## Working data

:::

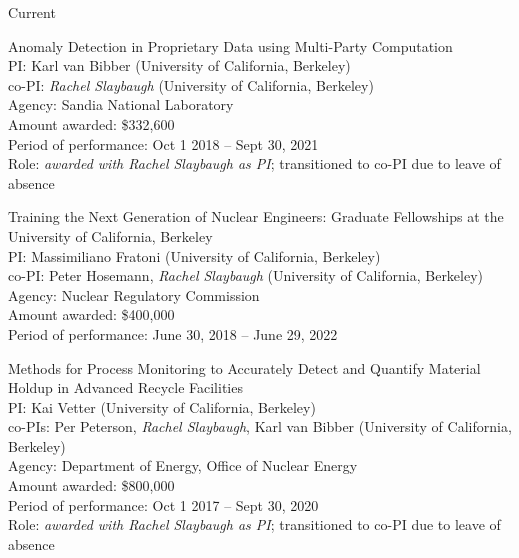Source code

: \begin{rSubsection}{Current}{}{}{}
\item Anomaly Detection in Proprietary Data using Multi-Party Computation	\\
PI: Karl van Bibber (University of California, Berkeley) \\
\hspace*{1 em} co-PI: \textit{Rachel Slaybaugh} (University of California, Berkeley)\\
Agency: Sandia National Laboratory \\
Amount awarded: \$332,600\\
Period of performance: Oct 1 2018 -- Sept 30, 2021\\
Role: \textit{awarded with Rachel Slaybaugh as PI}; transitioned to co-PI due to leave of absence

\vspace*{0.3 em}
\item Training the Next Generation of Nuclear Engineers: Graduate Fellowships at the University of California, Berkeley	\\
PI: Massimiliano Fratoni (University of California, Berkeley) \\
\hspace*{1 em} co-PI: Peter Hosemann, \textit{Rachel Slaybaugh} (University of California, Berkeley)\\
Agency: Nuclear Regulatory Commission \\
Amount awarded: \$400,000\\
Period of performance: June 30, 2018 -- June 29, 2022

\vspace*{0.3 em}
\item Methods for Process Monitoring to Accurately Detect and Quantify Material Holdup in Advanced Recycle Facilities	\\
PI: Kai Vetter (University of California, Berkeley) \\
\hspace*{1 em} co-PIs:  Per Peterson, \textit{Rachel Slaybaugh}, Karl van Bibber (University of California, Berkeley)\\
Agency: Department of Energy, Office of Nuclear Energy \\
Amount awarded: \$800,000\\
Period of performance: Oct 1 2017 -- Sept 30, 2020\\
Role: \textit{awarded with Rachel Slaybaugh as PI}; transitioned to co-PI due to leave of absence


\end{rSubsection}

:::

## Try it
Pull out all lines from the entries above in which the word "rSubsection" appears.

## Exercise answer
: \begin{rSubsection}{Current}{}{}{}
\end{rSubsection}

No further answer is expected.